### Saved data entries
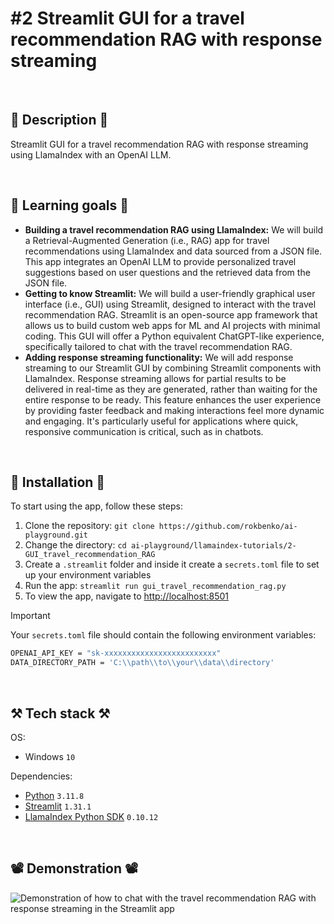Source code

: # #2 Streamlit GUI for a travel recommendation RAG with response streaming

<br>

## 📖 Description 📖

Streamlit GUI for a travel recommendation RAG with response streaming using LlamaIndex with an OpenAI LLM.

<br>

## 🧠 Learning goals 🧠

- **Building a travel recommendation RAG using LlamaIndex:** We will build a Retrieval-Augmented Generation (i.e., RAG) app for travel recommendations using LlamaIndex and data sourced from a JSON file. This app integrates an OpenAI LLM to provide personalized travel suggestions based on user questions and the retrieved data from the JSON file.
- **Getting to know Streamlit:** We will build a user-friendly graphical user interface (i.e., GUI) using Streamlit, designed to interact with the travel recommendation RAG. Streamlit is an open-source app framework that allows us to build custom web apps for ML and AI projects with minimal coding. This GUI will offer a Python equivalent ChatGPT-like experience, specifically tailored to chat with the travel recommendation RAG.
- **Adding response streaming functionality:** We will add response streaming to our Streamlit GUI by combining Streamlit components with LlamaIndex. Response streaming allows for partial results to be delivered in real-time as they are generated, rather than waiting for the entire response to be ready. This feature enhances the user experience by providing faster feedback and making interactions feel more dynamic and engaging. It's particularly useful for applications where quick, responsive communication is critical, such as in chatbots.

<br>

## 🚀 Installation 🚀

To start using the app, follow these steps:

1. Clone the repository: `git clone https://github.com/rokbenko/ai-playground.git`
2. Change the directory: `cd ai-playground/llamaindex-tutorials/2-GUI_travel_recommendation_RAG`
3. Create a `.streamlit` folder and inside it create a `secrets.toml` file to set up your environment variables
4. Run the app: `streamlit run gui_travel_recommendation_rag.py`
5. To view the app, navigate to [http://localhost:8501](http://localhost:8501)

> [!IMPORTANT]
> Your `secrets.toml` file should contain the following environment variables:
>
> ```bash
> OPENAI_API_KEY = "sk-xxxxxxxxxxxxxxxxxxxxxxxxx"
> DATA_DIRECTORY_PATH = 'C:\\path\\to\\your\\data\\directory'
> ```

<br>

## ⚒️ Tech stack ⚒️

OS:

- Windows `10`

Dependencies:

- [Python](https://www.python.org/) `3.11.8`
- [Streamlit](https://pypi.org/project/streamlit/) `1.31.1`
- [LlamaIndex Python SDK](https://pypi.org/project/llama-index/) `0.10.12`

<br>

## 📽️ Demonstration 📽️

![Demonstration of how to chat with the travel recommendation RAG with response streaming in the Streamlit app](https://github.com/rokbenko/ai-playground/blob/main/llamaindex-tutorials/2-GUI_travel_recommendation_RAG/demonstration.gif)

### Exercise details
Hand back the exact lines from the start of the entries to the line with "## 🧠 Learning goals 🧠", both ends kept and pictures left out.

### Answer to this task
Source code

: # #2 Streamlit GUI for a travel recommendation RAG with response streaming

<br>

## 📖 Description 📖

Streamlit GUI for a travel recommendation RAG with response streaming using LlamaIndex with an OpenAI LLM.

<br>

## 🧠 Learning goals 🧠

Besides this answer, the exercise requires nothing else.